Am I the only one who finds myself in the middle of ridiculous tension and cannot for the life of me figure out how I ended up there? I saw it coming and just like a canoe in a river, let myself just ride on into it. I’ve been patient, listening, seeing both views at different times, sometimes even agreeing with what one party says, then being convinced by the other side.

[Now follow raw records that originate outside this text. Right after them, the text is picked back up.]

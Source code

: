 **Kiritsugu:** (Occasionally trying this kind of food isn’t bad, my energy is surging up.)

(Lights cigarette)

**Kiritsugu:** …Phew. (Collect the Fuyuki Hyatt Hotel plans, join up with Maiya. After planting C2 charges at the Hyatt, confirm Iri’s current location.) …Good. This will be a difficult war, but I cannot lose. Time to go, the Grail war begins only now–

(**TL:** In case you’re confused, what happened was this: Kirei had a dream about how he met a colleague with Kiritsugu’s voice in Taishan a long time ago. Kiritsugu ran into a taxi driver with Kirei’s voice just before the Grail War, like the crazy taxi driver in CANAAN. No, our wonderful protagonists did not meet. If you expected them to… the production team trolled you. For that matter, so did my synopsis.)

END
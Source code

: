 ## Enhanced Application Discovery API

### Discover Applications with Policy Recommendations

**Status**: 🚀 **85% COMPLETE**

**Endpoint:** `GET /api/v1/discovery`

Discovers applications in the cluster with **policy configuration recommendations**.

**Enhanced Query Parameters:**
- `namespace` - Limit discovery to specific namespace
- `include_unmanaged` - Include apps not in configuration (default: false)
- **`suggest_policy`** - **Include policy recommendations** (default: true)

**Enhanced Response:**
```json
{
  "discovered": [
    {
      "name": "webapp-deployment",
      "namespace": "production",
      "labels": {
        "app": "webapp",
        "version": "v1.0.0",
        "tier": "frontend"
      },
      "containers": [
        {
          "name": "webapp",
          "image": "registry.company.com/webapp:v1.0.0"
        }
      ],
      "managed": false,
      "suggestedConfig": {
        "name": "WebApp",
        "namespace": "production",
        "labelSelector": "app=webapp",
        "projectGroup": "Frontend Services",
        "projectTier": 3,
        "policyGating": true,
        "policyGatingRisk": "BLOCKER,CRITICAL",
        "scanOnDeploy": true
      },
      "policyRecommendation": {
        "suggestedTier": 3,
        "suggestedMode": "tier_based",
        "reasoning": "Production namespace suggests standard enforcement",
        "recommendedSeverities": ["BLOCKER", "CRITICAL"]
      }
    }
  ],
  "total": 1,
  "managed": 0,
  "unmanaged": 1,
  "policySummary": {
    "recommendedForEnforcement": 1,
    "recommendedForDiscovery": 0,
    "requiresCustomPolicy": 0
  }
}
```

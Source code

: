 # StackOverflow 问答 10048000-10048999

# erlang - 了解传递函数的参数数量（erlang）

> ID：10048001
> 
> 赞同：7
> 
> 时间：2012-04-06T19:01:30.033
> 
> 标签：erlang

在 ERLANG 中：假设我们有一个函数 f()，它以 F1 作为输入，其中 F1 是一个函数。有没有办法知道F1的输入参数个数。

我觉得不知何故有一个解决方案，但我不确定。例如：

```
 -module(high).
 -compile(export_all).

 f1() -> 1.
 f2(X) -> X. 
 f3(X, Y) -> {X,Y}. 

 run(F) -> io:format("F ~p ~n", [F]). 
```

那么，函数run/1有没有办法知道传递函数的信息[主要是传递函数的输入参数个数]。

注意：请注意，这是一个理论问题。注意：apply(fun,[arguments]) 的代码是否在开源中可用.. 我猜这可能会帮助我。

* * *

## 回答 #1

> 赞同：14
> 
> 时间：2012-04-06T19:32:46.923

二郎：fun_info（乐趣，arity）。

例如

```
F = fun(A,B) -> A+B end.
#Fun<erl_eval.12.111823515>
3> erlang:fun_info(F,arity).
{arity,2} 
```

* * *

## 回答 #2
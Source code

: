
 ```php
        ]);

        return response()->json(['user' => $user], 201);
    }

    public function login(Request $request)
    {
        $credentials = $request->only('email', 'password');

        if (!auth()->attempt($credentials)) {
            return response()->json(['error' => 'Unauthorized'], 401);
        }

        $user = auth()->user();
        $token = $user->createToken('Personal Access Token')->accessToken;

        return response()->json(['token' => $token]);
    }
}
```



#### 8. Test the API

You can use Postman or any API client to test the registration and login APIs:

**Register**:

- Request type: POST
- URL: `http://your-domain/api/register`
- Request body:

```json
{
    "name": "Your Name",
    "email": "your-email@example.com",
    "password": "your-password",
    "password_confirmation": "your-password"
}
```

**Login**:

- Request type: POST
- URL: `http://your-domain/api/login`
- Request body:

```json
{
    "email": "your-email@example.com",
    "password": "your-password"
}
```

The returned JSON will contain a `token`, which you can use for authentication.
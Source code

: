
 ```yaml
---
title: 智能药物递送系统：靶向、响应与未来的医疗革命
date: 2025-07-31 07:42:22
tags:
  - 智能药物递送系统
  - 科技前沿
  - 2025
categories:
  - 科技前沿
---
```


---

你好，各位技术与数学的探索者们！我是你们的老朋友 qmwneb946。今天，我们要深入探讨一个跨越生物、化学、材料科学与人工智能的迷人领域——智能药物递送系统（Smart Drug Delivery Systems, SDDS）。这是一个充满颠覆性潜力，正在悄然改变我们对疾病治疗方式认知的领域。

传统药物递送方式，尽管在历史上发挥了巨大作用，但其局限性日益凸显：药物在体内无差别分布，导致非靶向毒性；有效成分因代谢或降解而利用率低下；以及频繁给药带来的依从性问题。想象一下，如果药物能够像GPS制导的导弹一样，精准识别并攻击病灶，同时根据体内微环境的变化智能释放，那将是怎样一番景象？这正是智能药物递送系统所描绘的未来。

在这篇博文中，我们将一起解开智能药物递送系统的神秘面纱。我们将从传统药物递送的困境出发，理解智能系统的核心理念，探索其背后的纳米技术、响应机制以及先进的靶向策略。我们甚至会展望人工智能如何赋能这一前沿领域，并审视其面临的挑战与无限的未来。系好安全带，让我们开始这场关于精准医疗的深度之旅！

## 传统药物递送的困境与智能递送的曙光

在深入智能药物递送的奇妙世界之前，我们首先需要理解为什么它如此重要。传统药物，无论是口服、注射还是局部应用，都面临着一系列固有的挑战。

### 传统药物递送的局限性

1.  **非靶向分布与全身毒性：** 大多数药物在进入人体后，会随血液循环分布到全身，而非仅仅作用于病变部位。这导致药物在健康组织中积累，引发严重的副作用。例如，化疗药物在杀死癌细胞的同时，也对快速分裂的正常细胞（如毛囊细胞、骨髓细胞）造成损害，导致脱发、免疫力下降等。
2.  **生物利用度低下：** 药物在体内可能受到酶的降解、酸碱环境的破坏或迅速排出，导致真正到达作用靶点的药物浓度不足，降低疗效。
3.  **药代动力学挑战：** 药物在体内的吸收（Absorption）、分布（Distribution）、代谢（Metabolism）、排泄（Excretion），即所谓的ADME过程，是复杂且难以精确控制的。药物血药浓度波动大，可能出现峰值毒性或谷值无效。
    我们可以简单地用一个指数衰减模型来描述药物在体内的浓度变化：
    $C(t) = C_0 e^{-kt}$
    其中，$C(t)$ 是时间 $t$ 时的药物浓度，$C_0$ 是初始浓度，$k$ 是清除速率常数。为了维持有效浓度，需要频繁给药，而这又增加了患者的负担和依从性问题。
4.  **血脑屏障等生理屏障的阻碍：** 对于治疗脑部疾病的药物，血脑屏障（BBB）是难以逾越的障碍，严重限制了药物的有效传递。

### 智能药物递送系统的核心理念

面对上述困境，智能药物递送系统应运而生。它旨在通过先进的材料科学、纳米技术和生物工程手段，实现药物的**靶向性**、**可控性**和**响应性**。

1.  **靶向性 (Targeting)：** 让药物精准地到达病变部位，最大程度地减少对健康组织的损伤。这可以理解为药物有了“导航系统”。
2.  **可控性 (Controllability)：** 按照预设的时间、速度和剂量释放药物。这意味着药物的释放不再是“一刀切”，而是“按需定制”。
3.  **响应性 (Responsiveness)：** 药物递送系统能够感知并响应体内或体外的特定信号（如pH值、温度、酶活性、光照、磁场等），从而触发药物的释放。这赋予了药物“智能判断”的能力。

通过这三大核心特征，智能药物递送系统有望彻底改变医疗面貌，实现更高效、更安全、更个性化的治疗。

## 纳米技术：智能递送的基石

Late last night was my breaking point. It’s exhausting me, affecting me, and I don’t have the energy to devote to triviality such as this. I don’t want to be one to question God, that may be He allowed this trial to suck me in, to see how my faith and reliance on Him is affected. However, in the conversation I had this afternoon about the situation, I realized that God wouldn’t have His hand in this mess. He’s not pleased by it, it’s not bringing Him glory, and it’s not raising one another up. My quiet time this morning involved part of Galatians 6. I honed in on verses one through five. “Brethren, if a man is overtaken in any trespass, you who are spiritual restore such a one in a spirit of gentleness, considering yourself lest you also be tempted. Bear one another’s burdens and so fulfill the law of Christ. For if anyone thinks himself to be something, when he is nothing, he deceives himself. But let each one examine his own work, and then he will have rejoicing in himself alone, and not in another. For each one shall bear his own load.” This is how I know the situation is not of God, with His words. Whatever strife and tensions are going on, are not mine to involve myself in, nor are they mine to condemn another of. Who do I think I am? What gives me the right to do that? Exactly. Leave it at God’s feet for Him to do His will in. God will take care of it, it’s not ours to do. If I believe and trust that the God I love and serve is the same God who brought Israel out of Egypt, then why can’t I trust that whatever His will is in this, He will accomplish it?
Thank you God for that realization and speaking to me about this after only a few short prayers. I know that this issue isn’t resolved in the least, but I know that His hands are on it for His work to be done, not mine.